Accordingly, there is a need for a weight lifting machine which allows the user of the machine to instantly vary the resistance during a workout and, further, to choose a preprogrammed workout, which does not include transition delays associated with the pin couplers.

SUMMARY OF THE INVENTION

Accordingly the present invention provides a weight lifting machine which includes a at least one guide and a stack of weights which are slidably mounted on the guide and movable along the guide from a rest position to an elevated position. The weight lifting machine also includes a selector member and one of a lift cable and a lift bar. Each of the weights includes an opening to receive the selector member. The openings are aligned to define a transverse passage through the stack of weights to allow the selector member to couple to each of the weights in the stack. The selector member includes a plurality of couplers which are adapted to instantaneously couple to and decouple from respective weights in the stack of weights, and the lift cable, which is coupled to the selector member, is adapted to permit a user of the weight lifting machine to pull the lift cable or the lift bar and thereby raise the weights coupled to the selector member from their respective rest positions to their respective elevated positions.
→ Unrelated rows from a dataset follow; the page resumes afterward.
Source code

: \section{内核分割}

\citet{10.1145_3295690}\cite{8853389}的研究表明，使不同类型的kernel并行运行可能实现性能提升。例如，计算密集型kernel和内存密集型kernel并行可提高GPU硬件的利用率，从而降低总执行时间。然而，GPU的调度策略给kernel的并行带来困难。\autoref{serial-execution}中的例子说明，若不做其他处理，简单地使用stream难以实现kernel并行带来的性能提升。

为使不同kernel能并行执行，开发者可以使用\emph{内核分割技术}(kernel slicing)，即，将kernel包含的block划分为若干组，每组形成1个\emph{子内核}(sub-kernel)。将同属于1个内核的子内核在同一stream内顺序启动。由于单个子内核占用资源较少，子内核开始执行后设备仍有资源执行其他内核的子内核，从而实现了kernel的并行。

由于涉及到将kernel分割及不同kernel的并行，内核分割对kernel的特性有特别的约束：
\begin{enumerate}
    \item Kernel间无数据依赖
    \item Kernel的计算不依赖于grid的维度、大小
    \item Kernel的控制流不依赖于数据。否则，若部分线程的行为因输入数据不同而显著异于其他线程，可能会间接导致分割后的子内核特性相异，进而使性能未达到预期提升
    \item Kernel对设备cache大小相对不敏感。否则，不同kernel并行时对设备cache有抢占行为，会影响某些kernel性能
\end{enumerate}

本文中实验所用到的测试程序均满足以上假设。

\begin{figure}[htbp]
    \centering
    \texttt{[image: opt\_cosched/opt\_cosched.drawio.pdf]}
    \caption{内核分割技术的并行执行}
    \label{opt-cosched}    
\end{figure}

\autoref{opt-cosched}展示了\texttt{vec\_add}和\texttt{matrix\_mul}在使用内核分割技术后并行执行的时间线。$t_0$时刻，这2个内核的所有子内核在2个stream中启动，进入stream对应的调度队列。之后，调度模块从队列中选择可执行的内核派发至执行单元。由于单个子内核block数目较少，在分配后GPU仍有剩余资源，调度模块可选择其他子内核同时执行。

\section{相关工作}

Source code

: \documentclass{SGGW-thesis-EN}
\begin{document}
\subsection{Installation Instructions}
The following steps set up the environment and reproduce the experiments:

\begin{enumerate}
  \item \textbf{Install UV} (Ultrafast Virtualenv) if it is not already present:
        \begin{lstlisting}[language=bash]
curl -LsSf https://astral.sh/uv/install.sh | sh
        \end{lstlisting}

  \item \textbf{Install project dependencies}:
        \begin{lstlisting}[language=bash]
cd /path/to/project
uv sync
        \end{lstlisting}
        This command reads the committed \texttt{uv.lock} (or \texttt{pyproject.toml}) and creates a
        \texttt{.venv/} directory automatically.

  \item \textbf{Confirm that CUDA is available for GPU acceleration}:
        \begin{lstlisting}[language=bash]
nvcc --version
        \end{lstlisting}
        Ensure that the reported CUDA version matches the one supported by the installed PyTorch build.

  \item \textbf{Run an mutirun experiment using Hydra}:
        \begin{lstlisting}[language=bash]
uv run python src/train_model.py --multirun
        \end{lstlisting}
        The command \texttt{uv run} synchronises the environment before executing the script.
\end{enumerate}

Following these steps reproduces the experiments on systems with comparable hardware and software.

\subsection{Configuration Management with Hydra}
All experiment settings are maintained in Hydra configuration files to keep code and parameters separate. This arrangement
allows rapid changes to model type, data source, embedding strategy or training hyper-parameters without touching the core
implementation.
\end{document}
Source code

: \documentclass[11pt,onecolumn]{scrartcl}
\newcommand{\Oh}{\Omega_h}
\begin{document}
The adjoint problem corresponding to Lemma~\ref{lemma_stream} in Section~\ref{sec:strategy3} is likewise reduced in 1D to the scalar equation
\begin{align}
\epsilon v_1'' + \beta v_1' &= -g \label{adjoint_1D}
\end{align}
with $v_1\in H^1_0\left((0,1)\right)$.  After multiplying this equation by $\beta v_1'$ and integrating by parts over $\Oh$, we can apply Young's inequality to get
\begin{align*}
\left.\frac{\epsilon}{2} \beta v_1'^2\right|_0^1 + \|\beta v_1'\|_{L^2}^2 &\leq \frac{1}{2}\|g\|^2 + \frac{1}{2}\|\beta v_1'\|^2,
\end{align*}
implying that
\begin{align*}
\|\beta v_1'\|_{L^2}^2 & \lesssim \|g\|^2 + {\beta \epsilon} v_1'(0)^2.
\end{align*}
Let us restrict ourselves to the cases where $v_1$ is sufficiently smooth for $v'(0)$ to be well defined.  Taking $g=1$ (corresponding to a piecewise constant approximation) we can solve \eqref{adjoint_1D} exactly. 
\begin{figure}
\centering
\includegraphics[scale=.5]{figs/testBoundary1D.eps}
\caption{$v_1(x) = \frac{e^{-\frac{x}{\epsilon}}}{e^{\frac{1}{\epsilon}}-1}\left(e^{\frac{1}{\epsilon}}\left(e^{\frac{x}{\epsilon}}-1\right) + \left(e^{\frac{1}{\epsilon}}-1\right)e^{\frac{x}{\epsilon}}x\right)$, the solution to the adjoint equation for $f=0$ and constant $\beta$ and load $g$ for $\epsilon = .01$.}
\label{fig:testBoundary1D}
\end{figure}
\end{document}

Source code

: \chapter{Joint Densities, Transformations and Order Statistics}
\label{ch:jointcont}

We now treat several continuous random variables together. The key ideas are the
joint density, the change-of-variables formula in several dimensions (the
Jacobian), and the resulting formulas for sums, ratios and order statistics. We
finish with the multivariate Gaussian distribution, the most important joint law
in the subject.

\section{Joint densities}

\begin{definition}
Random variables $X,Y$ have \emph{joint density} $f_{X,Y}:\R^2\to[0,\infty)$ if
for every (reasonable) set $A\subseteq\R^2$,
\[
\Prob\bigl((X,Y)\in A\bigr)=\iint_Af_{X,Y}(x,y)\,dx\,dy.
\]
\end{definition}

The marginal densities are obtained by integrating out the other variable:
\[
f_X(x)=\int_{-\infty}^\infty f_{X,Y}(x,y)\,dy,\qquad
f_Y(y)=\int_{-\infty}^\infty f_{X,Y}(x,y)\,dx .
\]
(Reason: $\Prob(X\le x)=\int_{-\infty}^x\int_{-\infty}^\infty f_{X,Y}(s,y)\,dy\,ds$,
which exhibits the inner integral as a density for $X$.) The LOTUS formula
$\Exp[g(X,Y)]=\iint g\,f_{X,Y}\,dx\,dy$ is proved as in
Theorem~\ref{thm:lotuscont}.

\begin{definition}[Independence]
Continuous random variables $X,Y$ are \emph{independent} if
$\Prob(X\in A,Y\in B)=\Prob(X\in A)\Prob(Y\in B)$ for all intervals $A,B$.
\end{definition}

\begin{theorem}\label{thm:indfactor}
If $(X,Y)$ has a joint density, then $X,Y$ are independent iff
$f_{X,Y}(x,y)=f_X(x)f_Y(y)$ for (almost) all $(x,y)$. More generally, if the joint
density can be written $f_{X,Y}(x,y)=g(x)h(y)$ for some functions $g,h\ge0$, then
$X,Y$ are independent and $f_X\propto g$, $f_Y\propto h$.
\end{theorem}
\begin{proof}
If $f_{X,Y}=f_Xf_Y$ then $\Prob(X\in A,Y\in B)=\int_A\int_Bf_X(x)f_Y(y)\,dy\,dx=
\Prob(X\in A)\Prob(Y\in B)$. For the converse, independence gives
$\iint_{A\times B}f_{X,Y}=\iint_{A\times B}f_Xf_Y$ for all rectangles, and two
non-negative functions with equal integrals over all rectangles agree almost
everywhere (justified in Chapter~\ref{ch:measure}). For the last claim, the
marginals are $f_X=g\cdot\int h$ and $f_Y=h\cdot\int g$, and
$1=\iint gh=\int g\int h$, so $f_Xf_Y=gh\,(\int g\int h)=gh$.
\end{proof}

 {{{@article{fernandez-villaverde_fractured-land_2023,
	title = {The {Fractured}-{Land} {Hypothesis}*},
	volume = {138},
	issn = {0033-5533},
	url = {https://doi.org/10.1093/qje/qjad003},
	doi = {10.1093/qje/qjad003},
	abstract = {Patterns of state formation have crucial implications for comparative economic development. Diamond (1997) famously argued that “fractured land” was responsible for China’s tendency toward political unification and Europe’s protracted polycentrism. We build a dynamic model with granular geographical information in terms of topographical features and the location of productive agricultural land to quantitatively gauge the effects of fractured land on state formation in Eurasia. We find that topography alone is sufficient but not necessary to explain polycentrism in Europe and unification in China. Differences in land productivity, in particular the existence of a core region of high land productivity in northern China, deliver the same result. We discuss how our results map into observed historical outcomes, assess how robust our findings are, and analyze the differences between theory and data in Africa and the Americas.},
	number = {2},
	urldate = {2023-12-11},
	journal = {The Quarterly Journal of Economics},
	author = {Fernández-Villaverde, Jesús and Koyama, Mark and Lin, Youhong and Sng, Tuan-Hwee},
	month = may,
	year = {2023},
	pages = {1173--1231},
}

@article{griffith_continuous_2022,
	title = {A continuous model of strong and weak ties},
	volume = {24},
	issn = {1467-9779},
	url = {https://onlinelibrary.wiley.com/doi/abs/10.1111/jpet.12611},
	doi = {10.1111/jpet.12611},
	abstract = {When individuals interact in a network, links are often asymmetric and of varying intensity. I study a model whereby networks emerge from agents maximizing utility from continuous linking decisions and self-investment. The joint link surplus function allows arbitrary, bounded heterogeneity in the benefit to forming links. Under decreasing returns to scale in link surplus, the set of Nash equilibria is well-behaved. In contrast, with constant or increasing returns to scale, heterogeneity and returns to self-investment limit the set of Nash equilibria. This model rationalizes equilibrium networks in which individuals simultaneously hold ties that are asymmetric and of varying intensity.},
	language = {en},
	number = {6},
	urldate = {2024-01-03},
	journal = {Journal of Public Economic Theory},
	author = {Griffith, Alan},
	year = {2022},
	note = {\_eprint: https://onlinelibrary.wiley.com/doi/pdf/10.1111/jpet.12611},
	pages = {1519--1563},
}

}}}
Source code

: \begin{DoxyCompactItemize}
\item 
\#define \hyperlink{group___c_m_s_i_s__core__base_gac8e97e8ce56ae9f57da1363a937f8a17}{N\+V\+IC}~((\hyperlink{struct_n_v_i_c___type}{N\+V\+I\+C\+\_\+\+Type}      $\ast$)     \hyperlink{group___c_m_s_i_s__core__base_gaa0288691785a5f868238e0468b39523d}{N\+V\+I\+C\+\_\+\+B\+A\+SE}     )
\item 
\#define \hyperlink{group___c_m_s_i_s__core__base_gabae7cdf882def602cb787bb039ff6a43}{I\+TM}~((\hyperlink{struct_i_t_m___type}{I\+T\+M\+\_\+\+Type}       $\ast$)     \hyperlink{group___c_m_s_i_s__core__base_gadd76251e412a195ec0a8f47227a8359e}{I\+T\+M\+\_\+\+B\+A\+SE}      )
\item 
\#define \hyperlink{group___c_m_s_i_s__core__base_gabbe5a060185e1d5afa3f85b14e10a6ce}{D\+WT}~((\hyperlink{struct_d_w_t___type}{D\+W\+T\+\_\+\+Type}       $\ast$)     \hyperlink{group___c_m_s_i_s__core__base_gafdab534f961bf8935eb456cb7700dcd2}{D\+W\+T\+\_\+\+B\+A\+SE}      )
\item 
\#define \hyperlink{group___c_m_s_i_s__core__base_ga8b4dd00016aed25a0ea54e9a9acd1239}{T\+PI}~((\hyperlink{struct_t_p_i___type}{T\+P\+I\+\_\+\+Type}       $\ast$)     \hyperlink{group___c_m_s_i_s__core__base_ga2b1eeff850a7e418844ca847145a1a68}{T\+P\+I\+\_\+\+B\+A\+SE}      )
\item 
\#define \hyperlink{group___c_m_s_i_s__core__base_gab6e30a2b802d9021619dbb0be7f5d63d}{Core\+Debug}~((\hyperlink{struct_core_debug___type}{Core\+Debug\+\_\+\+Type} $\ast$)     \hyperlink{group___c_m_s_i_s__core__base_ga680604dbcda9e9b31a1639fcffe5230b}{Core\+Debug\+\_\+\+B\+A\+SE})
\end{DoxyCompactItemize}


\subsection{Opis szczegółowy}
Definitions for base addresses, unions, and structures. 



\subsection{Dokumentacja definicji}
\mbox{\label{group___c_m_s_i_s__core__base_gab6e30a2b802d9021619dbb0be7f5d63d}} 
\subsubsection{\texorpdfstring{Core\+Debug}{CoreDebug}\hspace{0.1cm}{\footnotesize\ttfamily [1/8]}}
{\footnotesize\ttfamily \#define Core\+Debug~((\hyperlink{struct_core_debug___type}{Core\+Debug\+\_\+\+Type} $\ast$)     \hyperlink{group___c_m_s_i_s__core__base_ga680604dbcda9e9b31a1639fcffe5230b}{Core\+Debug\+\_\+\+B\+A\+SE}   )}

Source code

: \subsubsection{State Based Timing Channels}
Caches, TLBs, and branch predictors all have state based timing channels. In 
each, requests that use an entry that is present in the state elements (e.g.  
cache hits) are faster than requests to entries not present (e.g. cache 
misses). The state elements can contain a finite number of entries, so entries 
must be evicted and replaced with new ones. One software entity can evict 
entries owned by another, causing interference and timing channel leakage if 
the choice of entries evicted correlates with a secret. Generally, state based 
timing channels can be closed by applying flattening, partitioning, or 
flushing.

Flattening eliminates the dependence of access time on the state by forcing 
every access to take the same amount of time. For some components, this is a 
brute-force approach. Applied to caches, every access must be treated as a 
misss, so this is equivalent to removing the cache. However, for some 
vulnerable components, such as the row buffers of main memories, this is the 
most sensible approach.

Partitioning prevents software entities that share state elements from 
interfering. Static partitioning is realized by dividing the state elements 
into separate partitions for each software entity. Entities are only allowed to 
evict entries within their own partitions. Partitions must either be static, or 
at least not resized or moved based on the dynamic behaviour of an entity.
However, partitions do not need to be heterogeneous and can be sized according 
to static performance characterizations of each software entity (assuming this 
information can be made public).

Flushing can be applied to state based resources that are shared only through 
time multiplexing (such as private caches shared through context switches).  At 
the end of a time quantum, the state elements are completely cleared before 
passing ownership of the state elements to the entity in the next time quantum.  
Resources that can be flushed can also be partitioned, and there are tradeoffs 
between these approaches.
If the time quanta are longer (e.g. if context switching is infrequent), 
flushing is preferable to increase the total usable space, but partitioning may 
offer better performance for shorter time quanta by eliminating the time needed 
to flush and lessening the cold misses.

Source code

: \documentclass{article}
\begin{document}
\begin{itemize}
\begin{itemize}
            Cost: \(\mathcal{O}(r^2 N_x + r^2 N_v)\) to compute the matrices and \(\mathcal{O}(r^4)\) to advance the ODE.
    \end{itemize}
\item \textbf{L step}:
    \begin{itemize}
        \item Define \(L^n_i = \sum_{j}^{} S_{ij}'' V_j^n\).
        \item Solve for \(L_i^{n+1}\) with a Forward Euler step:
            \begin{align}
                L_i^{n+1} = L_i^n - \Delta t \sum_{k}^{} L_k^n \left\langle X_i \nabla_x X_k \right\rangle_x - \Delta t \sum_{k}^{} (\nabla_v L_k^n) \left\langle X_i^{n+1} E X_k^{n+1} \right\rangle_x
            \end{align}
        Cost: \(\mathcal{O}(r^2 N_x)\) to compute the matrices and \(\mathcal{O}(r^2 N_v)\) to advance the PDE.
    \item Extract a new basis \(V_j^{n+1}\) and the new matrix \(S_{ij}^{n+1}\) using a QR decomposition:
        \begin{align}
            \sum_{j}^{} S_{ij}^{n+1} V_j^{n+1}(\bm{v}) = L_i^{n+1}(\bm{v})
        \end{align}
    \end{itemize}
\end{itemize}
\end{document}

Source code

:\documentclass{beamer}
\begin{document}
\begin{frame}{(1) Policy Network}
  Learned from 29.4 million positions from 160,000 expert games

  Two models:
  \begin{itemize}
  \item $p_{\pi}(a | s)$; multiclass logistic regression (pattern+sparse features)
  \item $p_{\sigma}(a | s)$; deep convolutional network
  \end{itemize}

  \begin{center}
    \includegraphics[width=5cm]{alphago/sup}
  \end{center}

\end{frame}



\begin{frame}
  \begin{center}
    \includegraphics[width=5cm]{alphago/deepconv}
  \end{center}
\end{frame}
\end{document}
In one form, the couplers comprise electromagnetic couplers, with each of the electromagnetic couplers being adapted to be selectively energized and de-energized for coupling to and decoupling from a respective weight in the stack of weights.

In other forms, the lift cable or the lift bar is coupled to a handle, which the user can grasp to move a selected weight or weights from the rest position to the elevated position. The machine preferably includes a frame, which supports the lift cable or the lift bar and the guide. For example, the lift cable may be supported on the frame by at least one pulley. Furthermore, the frame may include a seat on which the user may sit when using the machine.

In yet further forms, the machine preferably includes a control module, which is electrically coupled to each of the electromagnetic couplers. The control module provides electrical current to the electromagnetic couplers for selectively energizing the electromagnetic couplers to respective weights on the stack of weights. Furthermore, the machine may include a sensor for detecting when at least one of the weights has been lifted from its respective rest position to its respective elevated position to determine the number of repetitions that have been completed, with the sensor being in communication with the control module and providing input into the control module.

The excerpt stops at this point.